Sony’s PlayStation 5 will release for the holidays in 2020 with a console generation’s worth of new features.
Sony Interactive Entertainment CEO Jim Ryan shared some of the new bells and whistles coming with the PlayStation 5 in a PlayStation.Blog post from earlier today, and Wired has published a longer feature outlining various new details and features of the console.
PlayStation 5 will ship with a new controller whose look, like that of the console itself, is still being finalized.

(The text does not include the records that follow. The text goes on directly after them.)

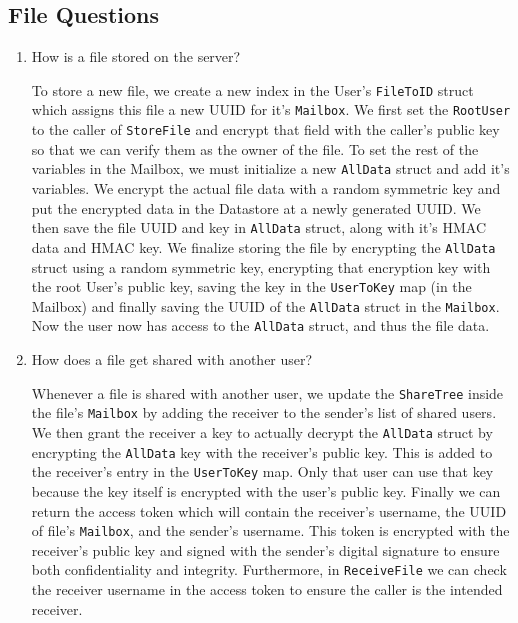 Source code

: \documentclass{article}
\begin{document}
\subsection{File Questions}
    \begin{enumerate}
        \item How is a file stored on the server?
        
        To store a new file, we create a new index in the User's \texttt{FileToID} struct which assigns this file a new UUID for it's \texttt{Mailbox}. We first set the \texttt{RootUser} to the caller of \texttt{StoreFile} and encrypt that field with the caller's public key so that we can verify them as the owner of the file. To set the rest of the variables in the Mailbox, we must initialize a new \texttt{AllData} struct and add it's variables. We encrypt the actual file data with a random symmetric key and put the encrypted data in the Datastore at a newly generated UUID. We then save the file UUID and key in \texttt{AllData} struct, along with it's HMAC data and HMAC key. We finalize storing the file by encrypting the \texttt{AllData} struct using a random symmetric key, encrypting that encryption key with the root User's public key, saving the key in the \texttt{UserToKey} map (in the Mailbox) and finally saving the UUID of the \texttt{AllData} struct in the \texttt{Mailbox}. Now the user now has access to the \texttt{AllData} struct, and thus the file data.
        
        \item How does a file get shared with another user?
        
        Whenever a file is shared with another user, we update the \texttt{ShareTree} inside the file's \texttt{Mailbox} by adding the receiver to the sender's list of shared users. We then grant the receiver a key to actually decrypt the \texttt{AllData} struct by  encrypting the \texttt{AllData} key with the receiver's public key. This is added to the receiver's entry in the \texttt{UserToKey} map. Only that user can use that key because the key itself is encrypted with the user's public key. Finally we can return the access token which will contain the receiver's username, the UUID of file's \texttt{Mailbox}, and the sender's username. This token is encrypted with the receiver's public key and signed with the sender's digital signature to ensure both confidentiality and integrity. Furthermore, in \texttt{ReceiveFile} we can check the receiver username in the access token to ensure the caller is the intended receiver.
         

\end{enumerate}
\end{document}
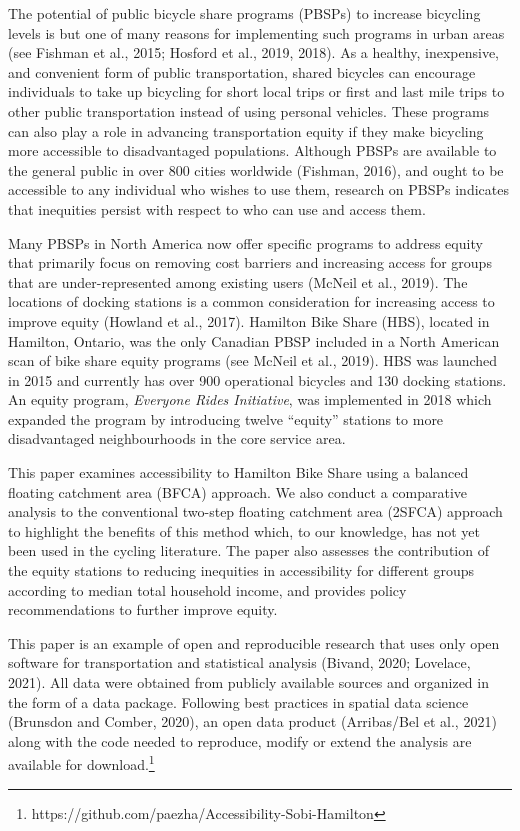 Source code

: \documentclass[]{elsarticle} %
\begin{document}
The potential of public bicycle share programs (PBSPs) to increase
bicycling levels is but one of many reasons for implementing such
programs in urban areas (see Fishman et al., 2015; Hosford et al., 2019,
2018). As a healthy, inexpensive, and convenient form of public
transportation, shared bicycles can encourage individuals to take up
bicycling for short local trips or first and last mile trips to other
public transportation instead of using personal vehicles. These programs
can also play a role in advancing transportation equity if they make
bicycling more accessible to disadvantaged populations. Although PBSPs
are available to the general public in over 800 cities worldwide
(Fishman, 2016), and ought to be accessible to any individual who wishes
to use them, research on PBSPs indicates that inequities persist with
respect to who can use and access them.

Many PBSPs in North America now offer specific programs to address
equity that primarily focus on removing cost barriers and increasing
access for groups that are under-represented among existing users
(McNeil et al., 2019). The locations of docking stations is a common
consideration for increasing access to improve equity (Howland et al.,
2017). Hamilton Bike Share (HBS), located in Hamilton, Ontario, was the
only Canadian PBSP included in a North American scan of bike share
equity programs (see McNeil et al., 2019). HBS was launched in 2015 and
currently has over 900 operational bicycles and 130 docking stations. An
equity program, \emph{Everyone Rides Initiative}, was implemented in
2018 which expanded the program by introducing twelve ``equity''
stations to more disadvantaged neighbourhoods in the core service area.

This paper examines accessibility to Hamilton Bike Share using a
balanced floating catchment area (BFCA) approach. We also conduct a
comparative analysis to the conventional two-step floating catchment
area (2SFCA) approach to highlight the benefits of this method which, to
our knowledge, has not yet been used in the cycling literature. The
paper also assesses the contribution of the equity stations to reducing
inequities in accessibility for different groups according to median
total household income, and provides policy recommendations to further
improve equity.

This paper is an example of open and reproducible research that uses
only open software for transportation and statistical analysis (Bivand,
2020; Lovelace, 2021). All data were obtained from publicly available
sources and organized in the form of a data package. Following best
practices in spatial data science (Brunsdon and Comber, 2020), an open
data product (Arribas/Bel et al., 2021) along with the code needed to
reproduce, modify or extend the analysis are available for
download.\footnote{https://github.com/paezha/Accessibility-Sobi-Hamilton}
\end{document}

However, one of the new features sees the controller ditching micro-USB for USB-C. PlayStation 5 controllers will also feature “adaptive triggers” in L2/R2 buttons and haptic feedback, a successor to generic rumble functionality.
Adaptive Triggers and Haptic Feedback in Controllers
Adaptive triggers will increase player immersion for things like firing weapons in first-person shooters. For example, Wired describes the new triggers will “offer varying levels of resistance to make shooting a bow and arrow feel like the real thing.”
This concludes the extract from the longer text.